Change Data Capture with Debezium
Change Data Capture (CDC) turns a database’s write-ahead log into a stream of events: every insert, update, and delete that hits a table is captured and published to Kafka, in commit order, with almost no load on the source. Debezium is the de-facto open-source CDC platform, shipping as a family of Kafka Connect source connectors for MySQL, PostgreSQL, MongoDB, SQL Server, Oracle, and more. Unlike a JDBC source that polls and re-queries tables, Debezium reads the database’s own transaction log — MySQL’s binlog or Postgres’s WAL — so it sees deletes, never misses a change between polls, and captures the exact before/after state of every row. This page explains how log-based CDC works, the shape of a Debezium change event, snapshotting, and how to configure the MySQL and Postgres connectors.

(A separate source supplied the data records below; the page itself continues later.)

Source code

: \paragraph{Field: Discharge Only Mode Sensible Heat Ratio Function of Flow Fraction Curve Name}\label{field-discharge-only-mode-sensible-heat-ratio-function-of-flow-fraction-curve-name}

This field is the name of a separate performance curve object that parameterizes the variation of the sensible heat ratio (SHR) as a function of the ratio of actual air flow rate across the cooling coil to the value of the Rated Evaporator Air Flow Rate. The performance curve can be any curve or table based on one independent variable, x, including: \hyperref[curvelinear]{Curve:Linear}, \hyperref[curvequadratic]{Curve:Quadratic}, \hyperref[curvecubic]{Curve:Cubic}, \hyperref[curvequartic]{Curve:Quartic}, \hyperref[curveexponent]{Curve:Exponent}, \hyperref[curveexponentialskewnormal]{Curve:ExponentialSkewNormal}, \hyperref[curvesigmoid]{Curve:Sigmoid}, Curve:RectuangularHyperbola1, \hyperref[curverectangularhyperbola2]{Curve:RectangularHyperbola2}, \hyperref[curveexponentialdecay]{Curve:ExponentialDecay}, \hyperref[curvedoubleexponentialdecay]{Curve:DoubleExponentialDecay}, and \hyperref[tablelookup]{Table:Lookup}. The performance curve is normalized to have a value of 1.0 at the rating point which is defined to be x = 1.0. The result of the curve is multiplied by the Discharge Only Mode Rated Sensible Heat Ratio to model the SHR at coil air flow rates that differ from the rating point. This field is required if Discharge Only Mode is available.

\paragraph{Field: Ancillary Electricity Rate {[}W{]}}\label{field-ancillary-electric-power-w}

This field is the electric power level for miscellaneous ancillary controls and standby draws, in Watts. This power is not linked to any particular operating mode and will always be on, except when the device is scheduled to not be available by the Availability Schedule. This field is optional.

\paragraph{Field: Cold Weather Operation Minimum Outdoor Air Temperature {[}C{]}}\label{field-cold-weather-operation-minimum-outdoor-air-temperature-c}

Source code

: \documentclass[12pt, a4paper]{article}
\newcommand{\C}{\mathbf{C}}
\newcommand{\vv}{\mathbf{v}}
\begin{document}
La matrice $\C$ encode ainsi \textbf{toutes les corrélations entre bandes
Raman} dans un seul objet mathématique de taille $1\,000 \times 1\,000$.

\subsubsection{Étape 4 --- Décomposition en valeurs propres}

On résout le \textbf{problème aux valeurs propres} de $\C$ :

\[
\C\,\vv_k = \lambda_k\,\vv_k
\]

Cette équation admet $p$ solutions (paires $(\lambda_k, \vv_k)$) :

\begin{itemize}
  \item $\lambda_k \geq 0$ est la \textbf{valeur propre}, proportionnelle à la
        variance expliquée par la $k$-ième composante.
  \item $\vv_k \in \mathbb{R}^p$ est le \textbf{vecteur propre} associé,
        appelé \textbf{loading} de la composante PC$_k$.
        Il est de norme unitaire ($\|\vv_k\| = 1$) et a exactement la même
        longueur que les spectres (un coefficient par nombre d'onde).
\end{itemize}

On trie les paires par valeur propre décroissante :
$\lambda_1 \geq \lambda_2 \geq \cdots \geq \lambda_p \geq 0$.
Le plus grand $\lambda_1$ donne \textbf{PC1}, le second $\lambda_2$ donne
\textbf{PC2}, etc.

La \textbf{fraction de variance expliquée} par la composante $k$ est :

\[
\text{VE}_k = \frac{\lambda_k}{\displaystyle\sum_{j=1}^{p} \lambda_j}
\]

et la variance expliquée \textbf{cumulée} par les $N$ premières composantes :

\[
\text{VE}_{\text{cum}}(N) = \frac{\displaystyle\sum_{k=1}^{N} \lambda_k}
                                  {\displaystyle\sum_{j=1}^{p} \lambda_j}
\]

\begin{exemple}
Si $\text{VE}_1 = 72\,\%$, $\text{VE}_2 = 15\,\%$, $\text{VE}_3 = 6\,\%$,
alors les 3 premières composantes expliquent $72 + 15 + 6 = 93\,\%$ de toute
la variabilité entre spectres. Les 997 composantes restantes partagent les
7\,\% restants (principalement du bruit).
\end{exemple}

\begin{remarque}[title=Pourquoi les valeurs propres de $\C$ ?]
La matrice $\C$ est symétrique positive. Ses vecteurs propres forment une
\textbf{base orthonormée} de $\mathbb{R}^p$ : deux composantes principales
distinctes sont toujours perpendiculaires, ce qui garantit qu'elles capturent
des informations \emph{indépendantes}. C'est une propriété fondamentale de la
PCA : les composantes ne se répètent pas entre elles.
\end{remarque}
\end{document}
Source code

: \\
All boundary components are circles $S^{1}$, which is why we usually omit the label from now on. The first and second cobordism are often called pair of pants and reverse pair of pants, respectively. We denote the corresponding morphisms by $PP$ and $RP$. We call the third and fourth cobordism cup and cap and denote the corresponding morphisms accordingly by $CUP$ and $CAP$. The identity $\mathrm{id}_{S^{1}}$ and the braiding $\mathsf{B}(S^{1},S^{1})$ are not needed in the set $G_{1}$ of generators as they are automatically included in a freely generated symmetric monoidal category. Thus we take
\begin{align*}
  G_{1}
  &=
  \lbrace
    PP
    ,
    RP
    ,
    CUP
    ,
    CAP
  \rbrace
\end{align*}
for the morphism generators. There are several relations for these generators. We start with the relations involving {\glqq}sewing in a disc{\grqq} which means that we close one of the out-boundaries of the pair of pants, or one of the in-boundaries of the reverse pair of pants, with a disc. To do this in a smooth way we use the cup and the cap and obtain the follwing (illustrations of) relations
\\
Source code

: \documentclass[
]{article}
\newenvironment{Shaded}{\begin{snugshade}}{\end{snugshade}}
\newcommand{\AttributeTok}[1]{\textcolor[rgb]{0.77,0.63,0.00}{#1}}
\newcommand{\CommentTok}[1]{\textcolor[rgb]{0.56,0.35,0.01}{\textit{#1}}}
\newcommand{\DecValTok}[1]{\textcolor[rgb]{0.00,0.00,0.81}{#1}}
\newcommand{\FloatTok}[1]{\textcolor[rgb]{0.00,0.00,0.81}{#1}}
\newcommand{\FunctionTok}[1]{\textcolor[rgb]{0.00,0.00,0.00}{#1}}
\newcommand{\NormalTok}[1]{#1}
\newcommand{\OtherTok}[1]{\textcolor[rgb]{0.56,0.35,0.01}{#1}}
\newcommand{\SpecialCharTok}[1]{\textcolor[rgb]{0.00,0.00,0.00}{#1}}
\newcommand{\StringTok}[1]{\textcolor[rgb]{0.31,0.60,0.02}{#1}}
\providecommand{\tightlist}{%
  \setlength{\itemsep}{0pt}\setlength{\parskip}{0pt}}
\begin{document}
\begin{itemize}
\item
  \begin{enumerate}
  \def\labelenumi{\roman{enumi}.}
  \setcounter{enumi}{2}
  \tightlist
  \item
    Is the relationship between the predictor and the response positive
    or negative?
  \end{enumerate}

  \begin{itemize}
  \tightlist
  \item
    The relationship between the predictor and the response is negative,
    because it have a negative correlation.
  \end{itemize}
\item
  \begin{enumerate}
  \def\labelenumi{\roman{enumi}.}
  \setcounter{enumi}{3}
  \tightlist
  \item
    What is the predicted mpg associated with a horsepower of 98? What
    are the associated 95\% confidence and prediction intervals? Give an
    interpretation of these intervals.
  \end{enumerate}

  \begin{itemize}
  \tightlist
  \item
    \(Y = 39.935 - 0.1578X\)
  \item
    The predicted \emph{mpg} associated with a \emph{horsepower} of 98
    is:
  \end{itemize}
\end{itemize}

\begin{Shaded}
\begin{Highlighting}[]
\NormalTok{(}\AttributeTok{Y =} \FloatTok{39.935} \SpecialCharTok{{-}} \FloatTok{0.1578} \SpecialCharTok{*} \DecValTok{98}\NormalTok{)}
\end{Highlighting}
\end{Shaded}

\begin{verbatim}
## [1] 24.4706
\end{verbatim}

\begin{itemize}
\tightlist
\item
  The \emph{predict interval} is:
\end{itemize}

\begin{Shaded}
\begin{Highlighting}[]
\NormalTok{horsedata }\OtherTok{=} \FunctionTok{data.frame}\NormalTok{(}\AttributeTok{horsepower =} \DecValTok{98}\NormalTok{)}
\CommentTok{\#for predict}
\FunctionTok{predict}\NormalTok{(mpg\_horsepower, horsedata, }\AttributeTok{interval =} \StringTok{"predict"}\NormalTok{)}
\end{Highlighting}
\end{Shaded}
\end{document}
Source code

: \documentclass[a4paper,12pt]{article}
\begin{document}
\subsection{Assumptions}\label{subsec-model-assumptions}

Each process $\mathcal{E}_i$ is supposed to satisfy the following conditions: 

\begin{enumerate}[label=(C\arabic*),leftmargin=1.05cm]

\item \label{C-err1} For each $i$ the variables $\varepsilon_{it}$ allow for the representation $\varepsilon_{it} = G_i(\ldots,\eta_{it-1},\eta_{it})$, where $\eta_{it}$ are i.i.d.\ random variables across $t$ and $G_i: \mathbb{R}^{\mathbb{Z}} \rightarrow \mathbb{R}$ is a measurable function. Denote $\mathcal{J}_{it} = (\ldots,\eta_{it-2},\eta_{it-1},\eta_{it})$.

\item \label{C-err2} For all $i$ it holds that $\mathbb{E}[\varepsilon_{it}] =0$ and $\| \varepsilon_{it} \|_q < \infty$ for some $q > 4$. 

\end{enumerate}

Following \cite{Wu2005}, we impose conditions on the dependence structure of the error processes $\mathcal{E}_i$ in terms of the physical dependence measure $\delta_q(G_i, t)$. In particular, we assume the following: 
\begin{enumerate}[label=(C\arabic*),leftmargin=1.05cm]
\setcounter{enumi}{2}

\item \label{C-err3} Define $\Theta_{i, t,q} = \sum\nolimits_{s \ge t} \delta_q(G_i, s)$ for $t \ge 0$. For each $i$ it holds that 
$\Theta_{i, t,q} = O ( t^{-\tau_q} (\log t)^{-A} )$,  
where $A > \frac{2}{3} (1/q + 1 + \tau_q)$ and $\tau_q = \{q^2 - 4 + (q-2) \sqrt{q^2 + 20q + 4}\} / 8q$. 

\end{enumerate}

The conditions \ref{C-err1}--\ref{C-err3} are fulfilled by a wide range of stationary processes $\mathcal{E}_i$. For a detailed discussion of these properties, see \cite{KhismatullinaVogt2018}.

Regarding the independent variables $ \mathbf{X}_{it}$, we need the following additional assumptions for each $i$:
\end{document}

Why log-based CDC beats polling
A polling source connector issues a SELECT ... WHERE updated_at > ? on a schedule. That approach can’t see hard deletes (the row is simply gone), misses intermediate updates that happen between two polls, and adds query load that grows with table size. Log-based CDC sidesteps all of this by tailing the structure the database already maintains for replication and crash recovery.
| Aspect | JDBC polling source | Debezium (log-based CDC) |
|---|---|---|
| Captures deletes | No | Yes |
| Captures every intermediate update | No (only latest at poll time) | Yes (every committed change) |
| Source load | Repeated SELECT queries | Reads the log, near-zero query load |
| Ordering | Per-poll, best-effort | Strict commit order |
| Requires schema column | Needs a monotonic/timestamp column | No application schema requirement |
Log-based CDC requires database-side configuration: MySQL needs
binlog_format=ROWandbinlog_row_image=FULL; Postgres needswal_level=logical. Without these the connector cannot capture full row images and will fail to start.
The Debezium change-event envelope
Every captured change becomes a Kafka record whose value is a structured envelope. The key carries the row’s primary key; the value carries the before state, the after state, an op code, and source metadata describing where the change came from in the log.
{
"before": null,
"after": {
"id": 1001,
"email": "[email protected]",
"status": "ACTIVE"
},
"source": {
"db": "shop",
"table": "customers",
"ts_ms": 1717200000000,
"pos": 154892,
"snapshot": "false"
},
"op": "c",
"ts_ms": 1717200000123
}
The op field is the most important part of the envelope:
op | Meaning | before | after |
|---|---|---|---|
c | Create (insert) | null | new row |
u | Update | old row | new row |
d | Delete | old row | null |
r | Read (snapshot row) | null | row image |
A delete also emits a follow-up tombstone record — the same key with a null value — so log-compacted topics can physically remove the deleted key. You can disable tombstones with tombstones.on.delete=false when you don’t compact.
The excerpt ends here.